Hello all, I am trying to ingest deltalake table m...
# ingestion
g
Hello all, I am trying to ingest deltalake table metadata to datahub using the new delta-lake ingestion process. Can someone let me know how I can use an AWS role to configure s3 permission? I don’t want to use aws access key and secret key. I am using a lambda function to call the datahub rest. So ideally I want to use the lambda’s role to access s3. an example would be helpful that shows how the aws_role is to be provided.
g
Are you run the datahub instance in aws?
g
yes, I am running datahub using ECS
g
@green-lion-58215 just ignore the parameter that not required. aws creds will be automatically detected based on boto3. 🙂
g
We are planning to execute the ingestion CLI command from a lambda function that has access to datahub. the lambda execution role also has access to the deltat table s3 locations. In that case, how do we pass the lambda execution role to the recipe for it to fetch the delta tables form s3? I see that the ole is expected to be provided in a generic dict format. can you provide an example for this?

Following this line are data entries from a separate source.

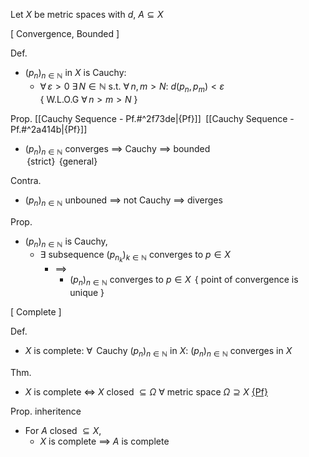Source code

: 
Let $X$ be metric spaces with $d$, $A\subseteq X$

\[ Convergence, Bounded ]

Def.
- $(p_n)_{n\in\mathbb{N}}$ in $X$ is Cauchy:
	- $\forall\,\varepsilon>0$  $\exists\,N\in\mathbb{N}$  s.t. $\forall\,n,\,m >N$:  $d(p_n,\,p_m)<\varepsilon$  
	             { W.L.O.G  $\forall\,n>m> N$ }

Prop.                [[Cauchy Sequence - Pf.#^2f73de|{Pf}]]        $\;$[[Cauchy Sequence - Pf.#^2a414b|{Pf}]]
- $(p_n)_{n\in\mathbb{N}}$ converges $\implies$ Cauchy $\implies$ bounded  
               $\,${strict}     $\,${general}

Contra.
- $(p_n)_{n\in\mathbb{N}}$ unbouned $\implies$ not Cauchy $\implies$ diverges

Prop.
- $(p_n)_{n\in\mathbb{N}}$ is Cauchy,
	- $\exists$ subsequence $(p_{n_k})_{k\in\mathbb{N}}$ converges to $p\in X$
		- $\implies$
			- $(p_n)_{n\in\mathbb{N}}$ converges to $p\in X$
		      $\,${ point of convergence is unique }

\[ Complete ]

Def.
- $X$ is complete:  $\forall\,$ Cauchy $(p_n)_{n\in\mathbb{N}}$ in $X$:  $(p_n)_{n\in\mathbb{N}}$ converges in $X$

Thm.
- $X$ is complete $\iff$ $X$ closed $\subseteq \Omega$   $\forall$ metric space $\Omega\supseteq X$  [{Pf}](https://math.stackexchange.com/questions/1775403/is-every-complete-metric-space-closed)

Prop. inheritence
- For $A$ closed $\subseteq X$, 
	- $X$ is complete $\implies$ $A$ is complete
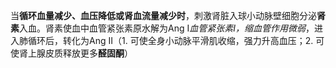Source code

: 当**循环血量减少、血压降低或肾血流量减少时**，刺激肾脏入球小动脉壁细胞分泌**肾素**入血。肾素使血中血管紧张素原水解为Ang I*血管紧张素I，缩血管作用微弱*，进入肺循环后，转化为Ang II（1. 可使全身小动脉平滑肌收缩，强力升高血压；2. 可使肾上腺皮质释放更多**醛固酮**）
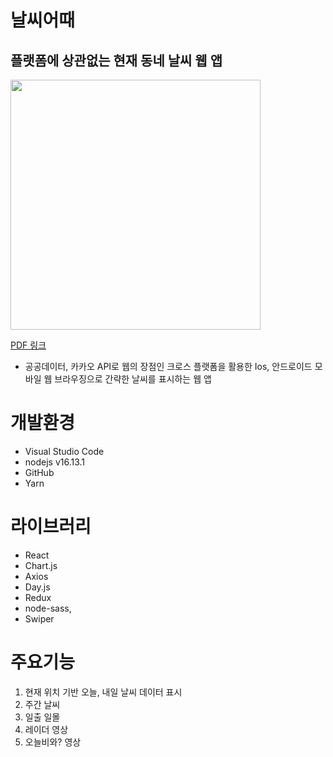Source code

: # 날씨어때
플랫폼에 상관없는 현재 동네 날씨 웹 앱
---
<img src="https://lh3.google.com/u/0/d/195b3M23O2OrTvddCio4sp3fSPHj567Lh=w1984-h934-iv2" height="400">

[PDF 링크](https://drive.google.com/file/d/14aGFdrrTI-siWhl4JYoJPfvpDEU0G6Vo/view?usp=sharing)

- 공공데이터, 카카오 API로 웹의 장점인 크로스 플랫폼을 활용한
Ios, 안드로이드 모바일 웹 브라우징으로
간략한 날씨를 표시하는 웹 앱

# 개발환경
- Visual Studio Code
- nodejs v16.13.1
- GitHub
- Yarn

# 라이브러리
- React
- Chart.js
- Axios
- Day.js
- Redux
- node-sass,
- Swiper

# 주요기능 
1. 현재 위치 기반 오늘, 내일 날씨 데이터 표시
2. 주간 날씨
3. 일출 일몰
4. 레이더 영상
5. 오늘비와? 영상


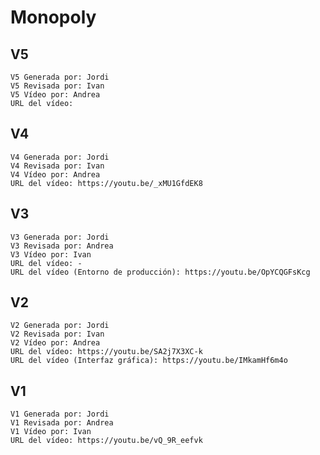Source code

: # Monopoly  
##  V5 
    V5 Generada por: Jordi
    V5 Revisada por: Ivan
    V5 Vídeo por: Andrea
    URL del vídeo: 

##  V4  
    V4 Generada por: Jordi
    V4 Revisada por: Ivan
    V4 Vídeo por: Andrea
    URL del vídeo: https://youtu.be/_xMU1GfdEK8

##  V3  
    V3 Generada por: Jordi
    V3 Revisada por: Andrea
    V3 Vídeo por: Ivan
    URL del vídeo: -
    URL del vídeo (Entorno de producción): https://youtu.be/OpYCQGFsKcg
    
##  V2  
    V2 Generada por: Jordi
    V2 Revisada por: Ivan
    V2 Vídeo por: Andrea
    URL del vídeo: https://youtu.be/SA2j7X3XC-k
    URL del vídeo (Interfaz gráfica): https://youtu.be/IMkamHf6m4o


##  V1  
    V1 Generada por: Jordi
    V1 Revisada por: Andrea
    V1 Vídeo por: Ivan
    URL del vídeo: https://youtu.be/vQ_9R_eefvk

I am seeing this error while execution
Copy code
[ERROR] TypeError: argument 'storage_options': 'NoneType' object cannot be converted to 'PyString'
Traceback (most recent call last):
  File "/var/task/app.py", line 131, in lambda_handler
    raise e
  File "/var/task/app.py", line 111, in lambda_handler
    pipeline.run()
  File "/var/task/datahub/ingestion/run/pipeline.py", line 263, in run
    for wu in itertools.islice(
  File "/var/task/datahub/ingestion/source/delta_lake/source.py", line 263, in get_workunits
    for wu in self.process_folder(
  File "/var/task/datahub/ingestion/source/delta_lake/source.py", line 228, in process_folder
    delta_table = read_delta_table(path, self.source_config)
  File "/var/task/datahub/ingestion/source/delta_lake/delta_lake_utils.py", line 23, in read_delta_table
    delta_table = DeltaTable(path, storage_options=opts)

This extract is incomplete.